Exercise prompt: Write out the records beneath this line exactly as they appear, minus any images.

(Document images with source code)
═══
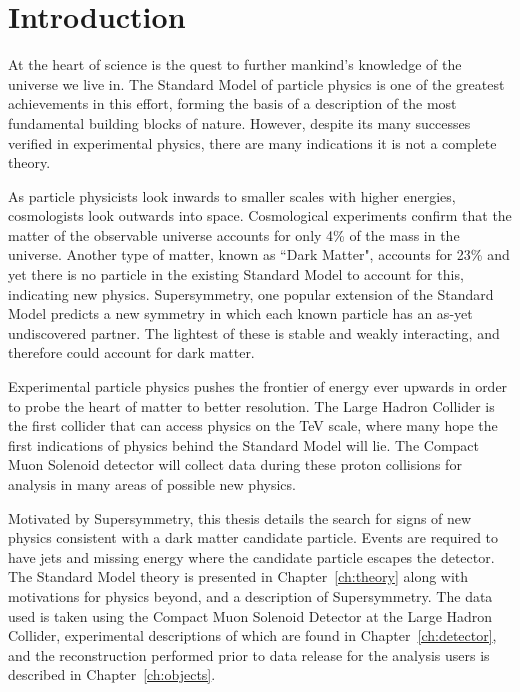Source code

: \setcounter{equation}{0}
\setcounter{figure}{0}
\setcounter{table}{0}

\chapter{\label{chapter1} Introduction}

At the heart of science is the quest to further mankind's knowledge of the universe we live in. The Standard Model of particle physics is one of the greatest achievements in this effort, forming the basis of a description of the most fundamental building blocks of nature. However, despite its many successes verified in experimental physics, there are many indications it is not a complete theory. 

As particle physicists look inwards to smaller scales with higher energies, cosmologists look outwards into space. Cosmological experiments confirm that the matter of the observable universe accounts for only 4\% of the mass in the universe. Another type of matter, known as ``Dark Matter", accounts for 23\% and yet there is no particle in the existing Standard Model to account for this, indicating new physics.  Supersymmetry, one popular extension of the Standard Model predicts a new symmetry in which each known particle has an as-yet undiscovered partner. The lightest of these is stable and weakly interacting, and therefore could account for dark matter. 

Experimental particle physics pushes the frontier of energy ever upwards in order to probe the heart of matter to better resolution. The Large Hadron Collider is the first collider that can access physics on the TeV scale, where many hope the first indications of physics behind the Standard Model will lie. The Compact Muon Solenoid detector will collect data during these proton collisions for analysis in many areas of possible new physics. 

Motivated by Supersymmetry, this thesis details the search for signs of new physics consistent with a dark matter candidate particle. Events are required to have jets and missing energy where the candidate particle escapes the detector. The Standard Model theory is presented in Chapter~\ref{ch:theory} along with motivations for physics beyond, and a description of Supersymmetry. The data used is taken using the Compact Muon Solenoid Detector at the Large Hadron Collider, experimental descriptions of which are found in Chapter~\ref{ch:detector}, and the reconstruction performed prior to data release for the analysis users is described in Chapter~\ref{ch:objects}.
═══
Task result:
Source code

: \setcounter{equation}{0}
\setcounter{figure}{0}
\setcounter{table}{0}

\chapter{\label{chapter1} Introduction}

At the heart of science is the quest to further mankind's knowledge of the universe we live in. The Standard Model of particle physics is one of the greatest achievements in this effort, forming the basis of a description of the most fundamental building blocks of nature. However, despite its many successes verified in experimental physics, there are many indications it is not a complete theory. 

As particle physicists look inwards to smaller scales with higher energies, cosmologists look outwards into space. Cosmological experiments confirm that the matter of the observable universe accounts for only 4\% of the mass in the universe. Another type of matter, known as ``Dark Matter", accounts for 23\% and yet there is no particle in the existing Standard Model to account for this, indicating new physics.  Supersymmetry, one popular extension of the Standard Model predicts a new symmetry in which each known particle has an as-yet undiscovered partner. The lightest of these is stable and weakly interacting, and therefore could account for dark matter. 

Experimental particle physics pushes the frontier of energy ever upwards in order to probe the heart of matter to better resolution. The Large Hadron Collider is the first collider that can access physics on the TeV scale, where many hope the first indications of physics behind the Standard Model will lie. The Compact Muon Solenoid detector will collect data during these proton collisions for analysis in many areas of possible new physics. 

Motivated by Supersymmetry, this thesis details the search for signs of new physics consistent with a dark matter candidate particle. Events are required to have jets and missing energy where the candidate particle escapes the detector. The Standard Model theory is presented in Chapter~\ref{ch:theory} along with motivations for physics beyond, and a description of Supersymmetry. The data used is taken using the Compact Muon Solenoid Detector at the Large Hadron Collider, experimental descriptions of which are found in Chapter~\ref{ch:detector}, and the reconstruction performed prior to data release for the analysis users is described in Chapter~\ref{ch:objects}.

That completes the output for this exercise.